Hardwick White vs RAL 810-3
Hardwick White is a Farrow & Ball color while RAL 810-3 comes from RAL Effect. Hardwick White reads as greige-grey, while RAL 810-3 reads as blue-grey — two distinct hue families, not close cousins. At LRV 44 vs 23, Hardwick White will read as the brighter of the two — a 20-point gap that matters most in north-facing or low-light rooms. At ΔE 21.1, these are genuinely distinct colors — a strong contrast if used together, or a meaningful choice between two different directions. Below you'll find 4 real-room photo comparisons where both colors appear side by side, plus 5 simulated room previews.
Hardwick White vs RAL 810-3 in Real Spaces
4 real rooms side by side. Seeing Hardwick White and RAL 810-3 in actual rooms makes the difference concrete; browse the spaces below to get a feel for how each color lives on a wall.
Living Room
Living rooms test a color across a full range of conditions — morning sun, afternoon shade, and evening lamp light all shift how both of these read. Hardwick White returns significantly more light to the room — in a smaller or darker space, that difference in perceived brightness is hard to miss.
Kitchen
Kitchen lighting tends to be bright and directional, which sharpens contrast and makes undertone differences more apparent. The LRV gap is large enough that Hardwick White will make the room feel meaningfully brighter than RAL 810-3 would.
Bathroom
Bathrooms amplify color — the enclosed space and reflective surfaces make what reads subtle elsewhere feel more present here. The LRV gap is large enough that Hardwick White will make the room feel meaningfully brighter than RAL 810-3 would.
Kitchen Cabinets
On cabinetry, undertone and temperature become more pronounced against countertops and hardware. The LRV gap is large enough that Hardwick White will make the room feel meaningfully brighter than RAL 810-3 would.
Color Details
Hardwick White vs RAL 810-3 Simulated Comparison
5 simulated room previews — drag the slider on each to see Hardwick White on one side and RAL 810-3 on the other.

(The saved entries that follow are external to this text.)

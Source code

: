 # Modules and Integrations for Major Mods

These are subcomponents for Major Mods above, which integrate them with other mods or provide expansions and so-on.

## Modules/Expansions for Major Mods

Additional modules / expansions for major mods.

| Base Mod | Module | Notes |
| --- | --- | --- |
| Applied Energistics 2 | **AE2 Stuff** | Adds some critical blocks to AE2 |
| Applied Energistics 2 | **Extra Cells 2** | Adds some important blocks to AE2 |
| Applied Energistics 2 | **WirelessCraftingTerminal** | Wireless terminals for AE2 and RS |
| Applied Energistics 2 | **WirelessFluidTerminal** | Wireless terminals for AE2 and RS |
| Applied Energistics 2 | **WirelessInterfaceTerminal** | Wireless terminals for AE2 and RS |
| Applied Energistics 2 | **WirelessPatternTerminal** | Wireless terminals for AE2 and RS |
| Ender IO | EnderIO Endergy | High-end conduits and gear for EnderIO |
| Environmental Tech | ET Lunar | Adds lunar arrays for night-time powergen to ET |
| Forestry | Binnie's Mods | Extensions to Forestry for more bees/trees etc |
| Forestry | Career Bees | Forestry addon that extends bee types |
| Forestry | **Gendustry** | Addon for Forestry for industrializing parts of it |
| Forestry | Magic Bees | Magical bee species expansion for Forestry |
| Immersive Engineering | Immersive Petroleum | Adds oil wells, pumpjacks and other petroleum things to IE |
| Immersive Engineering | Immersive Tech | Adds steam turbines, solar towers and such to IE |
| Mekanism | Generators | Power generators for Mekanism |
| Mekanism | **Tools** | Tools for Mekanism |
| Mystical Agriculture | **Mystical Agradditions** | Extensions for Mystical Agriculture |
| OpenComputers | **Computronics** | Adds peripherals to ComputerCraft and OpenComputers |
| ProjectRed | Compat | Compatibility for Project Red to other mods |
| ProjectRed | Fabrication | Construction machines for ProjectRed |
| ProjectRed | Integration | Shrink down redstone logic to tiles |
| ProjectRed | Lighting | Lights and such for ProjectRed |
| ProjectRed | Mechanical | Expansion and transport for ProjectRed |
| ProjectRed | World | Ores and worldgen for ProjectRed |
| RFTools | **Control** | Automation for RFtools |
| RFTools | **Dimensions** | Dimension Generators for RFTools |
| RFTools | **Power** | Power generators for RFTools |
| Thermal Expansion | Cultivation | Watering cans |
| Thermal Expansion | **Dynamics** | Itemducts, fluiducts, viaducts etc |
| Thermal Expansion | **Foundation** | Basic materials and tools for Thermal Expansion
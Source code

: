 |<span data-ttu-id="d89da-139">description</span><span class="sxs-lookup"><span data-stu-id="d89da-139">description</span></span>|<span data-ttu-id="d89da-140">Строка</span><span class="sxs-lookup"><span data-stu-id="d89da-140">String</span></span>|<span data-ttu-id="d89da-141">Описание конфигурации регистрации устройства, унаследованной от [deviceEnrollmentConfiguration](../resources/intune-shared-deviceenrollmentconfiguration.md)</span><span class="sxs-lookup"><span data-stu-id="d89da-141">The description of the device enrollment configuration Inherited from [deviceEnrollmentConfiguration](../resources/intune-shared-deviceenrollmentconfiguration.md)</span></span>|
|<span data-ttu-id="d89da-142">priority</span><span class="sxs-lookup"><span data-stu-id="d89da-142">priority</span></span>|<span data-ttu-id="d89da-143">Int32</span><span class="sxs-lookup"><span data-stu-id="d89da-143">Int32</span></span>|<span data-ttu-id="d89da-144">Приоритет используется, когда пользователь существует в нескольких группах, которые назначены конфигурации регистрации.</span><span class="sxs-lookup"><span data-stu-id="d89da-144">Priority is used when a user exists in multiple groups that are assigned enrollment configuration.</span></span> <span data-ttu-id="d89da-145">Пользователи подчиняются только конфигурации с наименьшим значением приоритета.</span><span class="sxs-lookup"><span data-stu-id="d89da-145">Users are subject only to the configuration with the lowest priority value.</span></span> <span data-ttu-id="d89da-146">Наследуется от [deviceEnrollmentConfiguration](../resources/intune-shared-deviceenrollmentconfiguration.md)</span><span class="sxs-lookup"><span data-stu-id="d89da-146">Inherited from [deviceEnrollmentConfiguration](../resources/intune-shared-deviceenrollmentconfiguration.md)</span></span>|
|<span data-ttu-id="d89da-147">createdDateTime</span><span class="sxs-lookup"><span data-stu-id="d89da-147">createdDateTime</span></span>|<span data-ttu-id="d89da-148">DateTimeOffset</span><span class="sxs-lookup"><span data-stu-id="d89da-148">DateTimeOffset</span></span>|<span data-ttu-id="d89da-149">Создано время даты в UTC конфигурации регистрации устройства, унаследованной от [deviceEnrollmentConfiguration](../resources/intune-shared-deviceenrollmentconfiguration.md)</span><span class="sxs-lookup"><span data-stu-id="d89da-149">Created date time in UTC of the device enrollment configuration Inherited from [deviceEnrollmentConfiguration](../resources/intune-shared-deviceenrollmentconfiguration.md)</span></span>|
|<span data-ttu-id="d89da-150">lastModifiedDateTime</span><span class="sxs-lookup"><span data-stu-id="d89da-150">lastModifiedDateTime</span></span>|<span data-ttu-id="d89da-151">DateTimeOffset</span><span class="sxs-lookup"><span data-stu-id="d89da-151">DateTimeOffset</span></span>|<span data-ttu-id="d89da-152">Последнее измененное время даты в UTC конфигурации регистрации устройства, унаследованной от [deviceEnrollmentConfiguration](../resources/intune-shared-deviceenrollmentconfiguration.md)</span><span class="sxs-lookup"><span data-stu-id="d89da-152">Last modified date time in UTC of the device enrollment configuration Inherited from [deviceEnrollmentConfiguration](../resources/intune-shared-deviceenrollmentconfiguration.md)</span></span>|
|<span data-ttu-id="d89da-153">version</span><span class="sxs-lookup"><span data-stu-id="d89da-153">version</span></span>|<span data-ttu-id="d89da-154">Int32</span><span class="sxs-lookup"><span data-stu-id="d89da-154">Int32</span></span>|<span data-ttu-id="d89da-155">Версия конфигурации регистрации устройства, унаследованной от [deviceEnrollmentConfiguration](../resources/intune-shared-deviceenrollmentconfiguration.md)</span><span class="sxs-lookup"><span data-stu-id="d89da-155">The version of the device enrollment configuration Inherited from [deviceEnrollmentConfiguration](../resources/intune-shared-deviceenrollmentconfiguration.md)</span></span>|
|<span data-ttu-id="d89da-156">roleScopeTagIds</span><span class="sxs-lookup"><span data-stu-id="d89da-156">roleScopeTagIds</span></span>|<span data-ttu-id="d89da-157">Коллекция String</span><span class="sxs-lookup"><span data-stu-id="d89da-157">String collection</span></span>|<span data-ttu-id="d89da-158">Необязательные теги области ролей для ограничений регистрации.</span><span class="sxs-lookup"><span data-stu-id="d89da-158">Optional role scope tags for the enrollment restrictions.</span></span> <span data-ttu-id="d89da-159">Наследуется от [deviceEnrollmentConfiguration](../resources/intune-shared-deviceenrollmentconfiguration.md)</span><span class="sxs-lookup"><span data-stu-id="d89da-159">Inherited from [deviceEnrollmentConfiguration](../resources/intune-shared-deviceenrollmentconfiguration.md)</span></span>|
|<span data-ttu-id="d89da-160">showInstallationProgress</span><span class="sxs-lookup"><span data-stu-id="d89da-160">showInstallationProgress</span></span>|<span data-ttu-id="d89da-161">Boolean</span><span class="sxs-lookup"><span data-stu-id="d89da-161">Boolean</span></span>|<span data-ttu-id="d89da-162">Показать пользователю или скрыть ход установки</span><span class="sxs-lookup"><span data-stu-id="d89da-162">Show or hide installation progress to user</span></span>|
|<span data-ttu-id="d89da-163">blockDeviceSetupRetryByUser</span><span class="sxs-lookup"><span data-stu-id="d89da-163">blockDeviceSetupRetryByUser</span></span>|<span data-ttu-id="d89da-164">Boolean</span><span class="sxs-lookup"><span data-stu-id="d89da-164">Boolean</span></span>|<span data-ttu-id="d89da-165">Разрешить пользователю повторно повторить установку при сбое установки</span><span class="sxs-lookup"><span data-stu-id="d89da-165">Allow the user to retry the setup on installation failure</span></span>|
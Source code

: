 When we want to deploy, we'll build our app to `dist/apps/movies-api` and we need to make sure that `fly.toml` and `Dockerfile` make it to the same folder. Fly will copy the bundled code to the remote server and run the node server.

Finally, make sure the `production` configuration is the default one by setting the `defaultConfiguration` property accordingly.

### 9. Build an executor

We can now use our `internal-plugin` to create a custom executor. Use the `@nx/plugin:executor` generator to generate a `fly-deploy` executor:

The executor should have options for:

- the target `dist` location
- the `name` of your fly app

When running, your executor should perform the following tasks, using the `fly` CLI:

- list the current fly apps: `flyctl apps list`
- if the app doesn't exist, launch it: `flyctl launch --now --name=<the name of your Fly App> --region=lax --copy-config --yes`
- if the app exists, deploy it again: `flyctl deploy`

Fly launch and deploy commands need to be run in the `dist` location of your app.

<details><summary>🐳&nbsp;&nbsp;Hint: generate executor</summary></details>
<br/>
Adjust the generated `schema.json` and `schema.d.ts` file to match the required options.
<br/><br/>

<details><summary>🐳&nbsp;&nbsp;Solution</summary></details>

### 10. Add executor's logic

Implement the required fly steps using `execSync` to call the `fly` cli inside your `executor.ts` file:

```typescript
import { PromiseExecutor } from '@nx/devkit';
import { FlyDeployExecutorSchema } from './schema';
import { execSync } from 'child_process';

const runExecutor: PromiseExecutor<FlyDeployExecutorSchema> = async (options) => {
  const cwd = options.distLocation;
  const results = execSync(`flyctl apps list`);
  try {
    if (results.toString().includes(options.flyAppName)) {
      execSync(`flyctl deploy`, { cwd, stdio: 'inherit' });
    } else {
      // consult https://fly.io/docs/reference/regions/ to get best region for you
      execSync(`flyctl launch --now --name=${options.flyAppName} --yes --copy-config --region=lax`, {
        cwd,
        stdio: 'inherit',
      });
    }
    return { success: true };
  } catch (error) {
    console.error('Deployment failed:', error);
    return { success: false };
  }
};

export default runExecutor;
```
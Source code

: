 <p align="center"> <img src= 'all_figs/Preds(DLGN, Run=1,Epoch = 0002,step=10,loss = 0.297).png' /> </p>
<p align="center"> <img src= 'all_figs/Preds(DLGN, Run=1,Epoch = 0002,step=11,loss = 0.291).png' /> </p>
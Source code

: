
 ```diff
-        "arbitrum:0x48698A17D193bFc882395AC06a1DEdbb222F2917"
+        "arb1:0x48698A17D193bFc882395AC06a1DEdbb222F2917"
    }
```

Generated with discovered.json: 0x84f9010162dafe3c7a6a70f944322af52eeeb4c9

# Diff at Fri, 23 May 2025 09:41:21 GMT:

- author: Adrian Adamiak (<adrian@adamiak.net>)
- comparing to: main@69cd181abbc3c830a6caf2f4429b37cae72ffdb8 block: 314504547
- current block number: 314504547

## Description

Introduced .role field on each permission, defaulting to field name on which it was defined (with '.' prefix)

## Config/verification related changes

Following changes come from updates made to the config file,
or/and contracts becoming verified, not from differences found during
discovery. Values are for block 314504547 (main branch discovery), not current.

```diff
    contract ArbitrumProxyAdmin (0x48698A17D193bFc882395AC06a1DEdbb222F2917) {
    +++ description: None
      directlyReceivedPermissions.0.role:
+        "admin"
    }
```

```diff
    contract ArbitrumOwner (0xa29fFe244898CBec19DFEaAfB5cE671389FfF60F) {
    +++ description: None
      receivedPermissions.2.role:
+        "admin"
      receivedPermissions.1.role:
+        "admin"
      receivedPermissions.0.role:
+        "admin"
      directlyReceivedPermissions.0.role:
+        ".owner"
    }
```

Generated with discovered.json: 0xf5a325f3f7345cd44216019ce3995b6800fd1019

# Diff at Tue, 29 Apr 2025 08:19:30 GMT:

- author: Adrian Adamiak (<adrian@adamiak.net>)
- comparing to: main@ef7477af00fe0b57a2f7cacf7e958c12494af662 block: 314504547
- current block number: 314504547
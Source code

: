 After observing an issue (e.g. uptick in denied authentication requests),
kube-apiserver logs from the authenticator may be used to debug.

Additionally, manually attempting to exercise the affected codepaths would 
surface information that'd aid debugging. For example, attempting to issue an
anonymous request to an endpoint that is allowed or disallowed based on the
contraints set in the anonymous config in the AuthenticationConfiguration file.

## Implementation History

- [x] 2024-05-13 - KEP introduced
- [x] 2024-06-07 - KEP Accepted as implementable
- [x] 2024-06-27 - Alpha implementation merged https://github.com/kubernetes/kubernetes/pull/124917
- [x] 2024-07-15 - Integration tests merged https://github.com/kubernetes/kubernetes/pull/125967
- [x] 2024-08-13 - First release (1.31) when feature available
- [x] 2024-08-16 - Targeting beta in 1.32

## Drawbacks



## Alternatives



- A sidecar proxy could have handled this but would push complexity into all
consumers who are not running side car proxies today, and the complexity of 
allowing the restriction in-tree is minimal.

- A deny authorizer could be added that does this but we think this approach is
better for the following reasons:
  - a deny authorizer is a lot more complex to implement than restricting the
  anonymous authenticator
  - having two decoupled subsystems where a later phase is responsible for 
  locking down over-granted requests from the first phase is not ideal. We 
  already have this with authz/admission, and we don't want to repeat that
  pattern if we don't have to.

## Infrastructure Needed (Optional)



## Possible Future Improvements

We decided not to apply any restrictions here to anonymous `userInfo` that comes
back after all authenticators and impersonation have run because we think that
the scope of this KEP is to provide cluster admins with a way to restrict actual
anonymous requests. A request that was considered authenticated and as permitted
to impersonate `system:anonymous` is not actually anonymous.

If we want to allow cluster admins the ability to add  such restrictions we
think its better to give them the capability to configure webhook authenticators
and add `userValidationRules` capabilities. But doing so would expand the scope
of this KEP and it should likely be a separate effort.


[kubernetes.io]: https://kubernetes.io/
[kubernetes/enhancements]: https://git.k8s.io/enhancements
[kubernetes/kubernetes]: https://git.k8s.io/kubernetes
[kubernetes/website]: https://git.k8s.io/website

Digital color is approximate. These simulations are generated from the manufacturer's hex values and overlaid on grayscale room photos — your screen's calibration, brightness, and viewing angle all affect how they render. Before committing to either color, test physical samples in your own space under the light you actually live with.
More Hardwick White comparisons
See how Hardwick White stacks up against other well-photographed colors across different brands and tones.